Data entries:
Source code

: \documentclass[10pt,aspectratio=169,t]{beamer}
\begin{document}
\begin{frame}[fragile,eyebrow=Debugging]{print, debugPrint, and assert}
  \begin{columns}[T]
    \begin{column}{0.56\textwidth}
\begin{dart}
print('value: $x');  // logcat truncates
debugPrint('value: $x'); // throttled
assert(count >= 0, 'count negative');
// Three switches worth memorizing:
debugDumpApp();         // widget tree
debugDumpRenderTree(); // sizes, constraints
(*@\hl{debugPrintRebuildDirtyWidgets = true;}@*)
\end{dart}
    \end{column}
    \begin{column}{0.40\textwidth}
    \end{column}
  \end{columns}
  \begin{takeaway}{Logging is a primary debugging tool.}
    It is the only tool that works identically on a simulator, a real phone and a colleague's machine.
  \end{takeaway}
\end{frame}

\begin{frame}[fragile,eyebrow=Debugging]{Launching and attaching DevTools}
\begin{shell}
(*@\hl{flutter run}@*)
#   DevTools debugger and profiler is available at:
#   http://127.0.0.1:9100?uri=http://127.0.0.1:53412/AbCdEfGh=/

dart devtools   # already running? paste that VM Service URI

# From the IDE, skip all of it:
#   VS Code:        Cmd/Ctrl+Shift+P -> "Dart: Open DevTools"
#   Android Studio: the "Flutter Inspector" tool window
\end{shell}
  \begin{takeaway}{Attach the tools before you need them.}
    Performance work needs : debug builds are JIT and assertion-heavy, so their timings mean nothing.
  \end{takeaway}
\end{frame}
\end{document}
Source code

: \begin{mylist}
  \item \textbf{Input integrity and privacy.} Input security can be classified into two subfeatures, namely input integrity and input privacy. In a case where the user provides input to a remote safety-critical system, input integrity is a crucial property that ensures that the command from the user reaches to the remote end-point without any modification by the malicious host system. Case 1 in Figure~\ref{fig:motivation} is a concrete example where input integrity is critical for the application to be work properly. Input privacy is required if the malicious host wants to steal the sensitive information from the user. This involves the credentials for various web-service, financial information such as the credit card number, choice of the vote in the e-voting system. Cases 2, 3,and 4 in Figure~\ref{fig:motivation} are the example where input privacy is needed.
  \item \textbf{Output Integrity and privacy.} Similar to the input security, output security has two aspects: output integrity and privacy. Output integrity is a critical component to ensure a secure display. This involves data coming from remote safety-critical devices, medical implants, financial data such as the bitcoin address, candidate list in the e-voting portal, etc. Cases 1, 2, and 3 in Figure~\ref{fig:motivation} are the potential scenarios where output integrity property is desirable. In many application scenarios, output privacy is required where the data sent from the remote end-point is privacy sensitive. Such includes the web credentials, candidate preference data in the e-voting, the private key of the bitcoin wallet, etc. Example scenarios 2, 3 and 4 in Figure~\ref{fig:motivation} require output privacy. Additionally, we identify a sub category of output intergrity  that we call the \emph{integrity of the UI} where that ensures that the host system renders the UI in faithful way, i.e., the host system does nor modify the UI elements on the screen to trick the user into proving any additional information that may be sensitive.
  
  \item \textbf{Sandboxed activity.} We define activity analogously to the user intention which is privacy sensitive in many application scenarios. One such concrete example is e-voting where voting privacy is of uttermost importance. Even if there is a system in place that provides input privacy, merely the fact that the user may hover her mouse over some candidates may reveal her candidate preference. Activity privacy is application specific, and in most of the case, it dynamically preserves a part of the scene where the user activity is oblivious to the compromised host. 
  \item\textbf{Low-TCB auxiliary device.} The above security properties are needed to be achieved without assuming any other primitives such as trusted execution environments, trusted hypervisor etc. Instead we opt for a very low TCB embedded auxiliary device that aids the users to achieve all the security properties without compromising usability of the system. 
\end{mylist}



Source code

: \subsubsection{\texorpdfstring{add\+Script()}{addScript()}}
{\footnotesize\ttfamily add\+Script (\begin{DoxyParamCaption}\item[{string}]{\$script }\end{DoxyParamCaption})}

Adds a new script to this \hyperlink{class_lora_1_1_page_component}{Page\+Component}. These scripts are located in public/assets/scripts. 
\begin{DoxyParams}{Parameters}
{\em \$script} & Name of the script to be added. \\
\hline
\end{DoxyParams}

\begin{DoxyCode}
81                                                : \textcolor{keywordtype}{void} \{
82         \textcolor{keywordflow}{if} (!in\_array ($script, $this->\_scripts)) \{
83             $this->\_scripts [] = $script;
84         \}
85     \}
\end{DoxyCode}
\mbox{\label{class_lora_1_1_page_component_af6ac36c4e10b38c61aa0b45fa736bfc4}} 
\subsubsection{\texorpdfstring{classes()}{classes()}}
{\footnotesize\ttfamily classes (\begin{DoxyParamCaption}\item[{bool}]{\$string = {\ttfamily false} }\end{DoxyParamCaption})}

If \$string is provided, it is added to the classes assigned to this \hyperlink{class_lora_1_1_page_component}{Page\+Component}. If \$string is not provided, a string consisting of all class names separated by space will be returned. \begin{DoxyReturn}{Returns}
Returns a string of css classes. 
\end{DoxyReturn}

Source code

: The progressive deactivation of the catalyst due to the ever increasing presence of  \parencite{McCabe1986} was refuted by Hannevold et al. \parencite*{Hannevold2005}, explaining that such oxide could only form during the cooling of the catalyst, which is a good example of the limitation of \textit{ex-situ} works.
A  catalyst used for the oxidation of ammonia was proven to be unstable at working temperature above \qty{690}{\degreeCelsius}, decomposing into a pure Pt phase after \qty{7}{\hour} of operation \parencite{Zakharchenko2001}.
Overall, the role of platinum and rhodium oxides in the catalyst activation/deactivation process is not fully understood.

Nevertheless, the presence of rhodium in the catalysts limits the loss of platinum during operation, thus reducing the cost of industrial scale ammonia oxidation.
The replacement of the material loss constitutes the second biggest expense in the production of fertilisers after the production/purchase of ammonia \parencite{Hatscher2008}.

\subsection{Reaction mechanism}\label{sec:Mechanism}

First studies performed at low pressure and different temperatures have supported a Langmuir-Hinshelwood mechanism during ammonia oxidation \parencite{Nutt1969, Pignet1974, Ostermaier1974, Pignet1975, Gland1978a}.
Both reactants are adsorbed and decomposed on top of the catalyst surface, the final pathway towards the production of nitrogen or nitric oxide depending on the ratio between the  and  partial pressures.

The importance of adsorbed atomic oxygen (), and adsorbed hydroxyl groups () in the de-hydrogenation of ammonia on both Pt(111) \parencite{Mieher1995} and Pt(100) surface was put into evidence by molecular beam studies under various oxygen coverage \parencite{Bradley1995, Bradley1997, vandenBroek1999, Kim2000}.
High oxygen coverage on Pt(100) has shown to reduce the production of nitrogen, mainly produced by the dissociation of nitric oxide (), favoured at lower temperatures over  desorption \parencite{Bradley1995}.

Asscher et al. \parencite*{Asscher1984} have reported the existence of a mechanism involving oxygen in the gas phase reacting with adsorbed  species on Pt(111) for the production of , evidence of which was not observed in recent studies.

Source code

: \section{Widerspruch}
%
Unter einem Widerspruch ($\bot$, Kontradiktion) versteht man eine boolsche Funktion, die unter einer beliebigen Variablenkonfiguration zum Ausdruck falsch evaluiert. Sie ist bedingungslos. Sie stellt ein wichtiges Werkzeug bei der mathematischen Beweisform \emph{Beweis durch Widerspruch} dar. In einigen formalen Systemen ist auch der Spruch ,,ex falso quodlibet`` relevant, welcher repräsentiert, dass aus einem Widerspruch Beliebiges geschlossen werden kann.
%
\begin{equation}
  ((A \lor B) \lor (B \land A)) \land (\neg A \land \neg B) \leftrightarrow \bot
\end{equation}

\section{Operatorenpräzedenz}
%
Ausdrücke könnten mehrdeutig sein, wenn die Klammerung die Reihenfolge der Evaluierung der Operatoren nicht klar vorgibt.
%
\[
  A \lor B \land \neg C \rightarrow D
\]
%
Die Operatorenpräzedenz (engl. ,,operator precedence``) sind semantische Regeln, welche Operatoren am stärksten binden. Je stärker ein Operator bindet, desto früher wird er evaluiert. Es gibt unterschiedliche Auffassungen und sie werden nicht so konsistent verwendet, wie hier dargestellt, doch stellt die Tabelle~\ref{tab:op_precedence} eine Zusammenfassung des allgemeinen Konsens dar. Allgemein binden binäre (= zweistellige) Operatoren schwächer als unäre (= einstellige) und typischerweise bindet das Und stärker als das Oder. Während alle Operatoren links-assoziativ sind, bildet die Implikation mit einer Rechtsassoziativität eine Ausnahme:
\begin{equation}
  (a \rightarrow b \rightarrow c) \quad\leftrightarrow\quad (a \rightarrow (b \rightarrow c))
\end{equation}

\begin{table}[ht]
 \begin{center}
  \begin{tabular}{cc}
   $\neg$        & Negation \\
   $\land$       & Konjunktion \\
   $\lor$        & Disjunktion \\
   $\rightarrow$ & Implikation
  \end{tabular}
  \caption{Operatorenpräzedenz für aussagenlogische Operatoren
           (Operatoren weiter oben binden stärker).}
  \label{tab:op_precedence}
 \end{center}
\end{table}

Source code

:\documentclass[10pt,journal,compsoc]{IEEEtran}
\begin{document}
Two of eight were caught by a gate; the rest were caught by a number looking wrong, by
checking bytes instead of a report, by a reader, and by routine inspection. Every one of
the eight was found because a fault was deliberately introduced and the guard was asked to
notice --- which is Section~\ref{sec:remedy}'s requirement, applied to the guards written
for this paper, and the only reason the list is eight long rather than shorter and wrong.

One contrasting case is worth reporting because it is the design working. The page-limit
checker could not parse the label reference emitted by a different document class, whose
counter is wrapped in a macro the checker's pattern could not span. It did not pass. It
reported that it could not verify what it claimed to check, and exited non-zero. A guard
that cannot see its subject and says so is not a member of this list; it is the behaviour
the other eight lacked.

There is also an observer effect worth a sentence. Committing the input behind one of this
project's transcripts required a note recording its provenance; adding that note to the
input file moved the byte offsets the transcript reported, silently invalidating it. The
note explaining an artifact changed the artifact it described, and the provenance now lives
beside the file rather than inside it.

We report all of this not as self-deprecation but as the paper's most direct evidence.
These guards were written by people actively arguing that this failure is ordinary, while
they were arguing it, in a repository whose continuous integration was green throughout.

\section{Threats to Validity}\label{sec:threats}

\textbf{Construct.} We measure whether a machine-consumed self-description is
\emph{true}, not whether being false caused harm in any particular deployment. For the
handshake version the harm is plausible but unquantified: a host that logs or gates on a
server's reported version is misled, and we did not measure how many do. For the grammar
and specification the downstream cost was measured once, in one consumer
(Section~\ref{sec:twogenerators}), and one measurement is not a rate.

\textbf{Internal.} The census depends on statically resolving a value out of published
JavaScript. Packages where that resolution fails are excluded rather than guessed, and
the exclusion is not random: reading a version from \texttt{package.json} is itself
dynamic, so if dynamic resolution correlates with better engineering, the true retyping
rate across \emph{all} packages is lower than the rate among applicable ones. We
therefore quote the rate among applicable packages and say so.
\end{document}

AIM OF THE EXERCISE:
Find "server's reported version" in the entries above and copy that whole line exactly, then each line after it through the line that contains "JavaScript. Packages where".

RESULT OF THE TASK:
server's reported version is misled, and we did not measure how many do. For the grammar
and specification the downstream cost was measured once, in one consumer
(Section~\ref{sec:twogenerators}), and one measurement is not a rate.

\textbf{Internal.} The census depends on statically resolving a value out of published
JavaScript. Packages where that resolution fails are excluded rather than guessed, and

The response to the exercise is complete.